• _To do_
Copy out all the entries below, word for word.

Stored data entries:
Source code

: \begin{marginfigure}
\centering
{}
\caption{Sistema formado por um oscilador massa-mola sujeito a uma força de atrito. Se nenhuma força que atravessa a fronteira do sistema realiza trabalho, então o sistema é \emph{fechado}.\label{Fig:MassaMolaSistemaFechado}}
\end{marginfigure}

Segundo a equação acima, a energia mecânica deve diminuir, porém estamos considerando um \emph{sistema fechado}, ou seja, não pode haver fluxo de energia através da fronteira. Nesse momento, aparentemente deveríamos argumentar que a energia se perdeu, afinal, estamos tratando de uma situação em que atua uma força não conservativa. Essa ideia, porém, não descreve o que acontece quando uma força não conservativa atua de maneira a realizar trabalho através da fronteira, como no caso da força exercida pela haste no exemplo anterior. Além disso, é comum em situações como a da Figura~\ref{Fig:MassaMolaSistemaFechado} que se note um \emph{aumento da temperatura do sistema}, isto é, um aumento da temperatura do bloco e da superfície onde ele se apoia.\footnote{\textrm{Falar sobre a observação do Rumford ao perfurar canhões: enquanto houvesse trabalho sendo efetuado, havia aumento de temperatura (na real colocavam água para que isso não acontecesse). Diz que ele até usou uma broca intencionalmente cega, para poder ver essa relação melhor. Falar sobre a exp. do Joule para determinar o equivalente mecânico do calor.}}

• _Expected answer_
Source code

: \begin{marginfigure}
\centering
{}
\caption{Sistema formado por um oscilador massa-mola sujeito a uma força de atrito. Se nenhuma força que atravessa a fronteira do sistema realiza trabalho, então o sistema é \emph{fechado}.\label{Fig:MassaMolaSistemaFechado}}
\end{marginfigure}

Segundo a equação acima, a energia mecânica deve diminuir, porém estamos considerando um \emph{sistema fechado}, ou seja, não pode haver fluxo de energia através da fronteira. Nesse momento, aparentemente deveríamos argumentar que a energia se perdeu, afinal, estamos tratando de uma situação em que atua uma força não conservativa. Essa ideia, porém, não descreve o que acontece quando uma força não conservativa atua de maneira a realizar trabalho através da fronteira, como no caso da força exercida pela haste no exemplo anterior. Além disso, é comum em situações como a da Figura~\ref{Fig:MassaMolaSistemaFechado} que se note um \emph{aumento da temperatura do sistema}, isto é, um aumento da temperatura do bloco e da superfície onde ele se apoia.\footnote{\textrm{Falar sobre a observação do Rumford ao perfurar canhões: enquanto houvesse trabalho sendo efetuado, havia aumento de temperatura (na real colocavam água para que isso não acontecesse). Diz que ele até usou uma broca intencionalmente cega, para poder ver essa relação melhor. Falar sobre a exp. do Joule para determinar o equivalente mecânico do calor.}}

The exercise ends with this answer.